Los usos lingüísticos y sociales conducen, a poco que uno se distraiga, a muchos abusos. A cualquier experiencia estimativa la bendecimos con el nombre de amor, al menor contacto, ni siquiera afectuoso, sino tan sólo convencional, lo llamamos amistad. El afán generalista, o meramente genérico, de la estima anuncia la presencia de un ánimo espléndido y generoso, pero, tan desprendido, que puede acabar precipitándose en un fondo de sentimientos sin sentido o incluso perniciosos. Sucede que la mano que mucho quiere sostener, poco sujeta.
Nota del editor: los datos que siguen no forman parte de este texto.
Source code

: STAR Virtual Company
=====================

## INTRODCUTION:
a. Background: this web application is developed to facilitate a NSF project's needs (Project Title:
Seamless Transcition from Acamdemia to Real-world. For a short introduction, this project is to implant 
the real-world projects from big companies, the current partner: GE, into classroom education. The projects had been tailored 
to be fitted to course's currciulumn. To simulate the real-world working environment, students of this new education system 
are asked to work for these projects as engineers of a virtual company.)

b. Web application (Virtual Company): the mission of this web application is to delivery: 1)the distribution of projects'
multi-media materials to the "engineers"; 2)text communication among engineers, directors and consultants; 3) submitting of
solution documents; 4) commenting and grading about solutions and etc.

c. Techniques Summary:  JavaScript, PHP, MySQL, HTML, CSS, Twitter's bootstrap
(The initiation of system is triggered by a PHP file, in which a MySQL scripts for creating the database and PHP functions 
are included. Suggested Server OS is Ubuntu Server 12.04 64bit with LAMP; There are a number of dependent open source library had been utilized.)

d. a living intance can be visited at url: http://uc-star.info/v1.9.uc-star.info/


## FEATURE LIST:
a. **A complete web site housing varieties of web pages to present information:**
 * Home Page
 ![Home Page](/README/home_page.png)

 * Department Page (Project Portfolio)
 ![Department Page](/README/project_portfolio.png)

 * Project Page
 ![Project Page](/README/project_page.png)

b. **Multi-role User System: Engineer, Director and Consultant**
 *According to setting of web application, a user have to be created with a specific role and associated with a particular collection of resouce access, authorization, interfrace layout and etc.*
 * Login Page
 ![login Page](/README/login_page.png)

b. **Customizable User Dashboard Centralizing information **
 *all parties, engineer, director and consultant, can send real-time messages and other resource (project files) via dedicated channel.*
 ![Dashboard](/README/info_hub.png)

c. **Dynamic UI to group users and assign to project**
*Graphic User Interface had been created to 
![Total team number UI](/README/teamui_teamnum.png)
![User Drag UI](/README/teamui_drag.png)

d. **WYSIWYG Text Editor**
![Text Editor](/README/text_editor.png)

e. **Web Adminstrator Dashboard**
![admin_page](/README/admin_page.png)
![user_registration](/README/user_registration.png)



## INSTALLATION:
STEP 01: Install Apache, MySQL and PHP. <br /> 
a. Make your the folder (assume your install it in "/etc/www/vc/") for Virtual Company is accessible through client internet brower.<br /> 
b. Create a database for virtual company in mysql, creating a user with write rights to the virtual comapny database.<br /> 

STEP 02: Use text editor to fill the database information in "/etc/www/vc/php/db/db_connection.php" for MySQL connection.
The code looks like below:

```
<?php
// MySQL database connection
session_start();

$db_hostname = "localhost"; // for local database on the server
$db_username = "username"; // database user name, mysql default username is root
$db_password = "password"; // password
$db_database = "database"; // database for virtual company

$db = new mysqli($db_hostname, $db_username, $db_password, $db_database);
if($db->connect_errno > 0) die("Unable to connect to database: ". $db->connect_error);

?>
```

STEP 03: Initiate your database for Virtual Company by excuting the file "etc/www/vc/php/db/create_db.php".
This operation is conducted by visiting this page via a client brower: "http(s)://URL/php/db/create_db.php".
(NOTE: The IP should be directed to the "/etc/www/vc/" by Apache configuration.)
O por decirlo en palabras de Michel de Montaigne: «Dando al alma demasiadas cosas que asir, la privamos de la facultad de apretar.» (Ensayos, III, X). ¿De qué manera, entonces, lo plural solapa o anula lo singular? Ortega y Gasset ofrece una respuesta oportuna a propósito del amor: «Hay muchos 'amores' donde existe de todo menos auténtico amor.»{8}
¿Y la amistad? De la amistad, afirma Montaigne que es la «cosa más una y única que pueda haber, aquello que, aun presentándose sólo un vez, representa lo más raro que pueda encontrarse en este mundo.»{9} Interesante y prometedora aproximación a nuestro asunto. Sepamos, pues, algo más de Montaigne y de la amistad.
Notas
{1} Cf. Sigmund Freud, El malestar en la cultura y otros ensayos, traducción de Ramón Rey Ardid, Alianza Editorial, Madrid 1970, pág. 20 y ss.
{2} Aristóteles, Ética a Nicómaco, edición bilingüe y traducción de María Araujo y Julián Marías. Introducción y notas de Julián marías, Centro de Estudios Constitucionales, Madrid 1989, pág. 122.
{3} Carl Schmitt, El concepto de lo político, versión de Rafael Agapito, Alianza Editorial, Madrid 1999, pág. 56.
{4} Carl Schmitt, ibídem., pág. 58.
{5} Baruj Spinoza, Ética demostrada según el orden geométrico, edición y traducción de Atilano Domínguez, Trotta, Madrid 2000, pág. 236.
{6} Sigmund Freud, op. cit., pág. 50.
{7} Ibídem, pág. 51.
{8} José Ortega y Gasset, «Amor en Stendhal», en Stendhal, Del amor, traducción, prólogo y notas de Consuelo Berges, Alianza Editorial, Madrid 1973, pág. 27.
{9} Ver la edición del presente libro, pág. 116.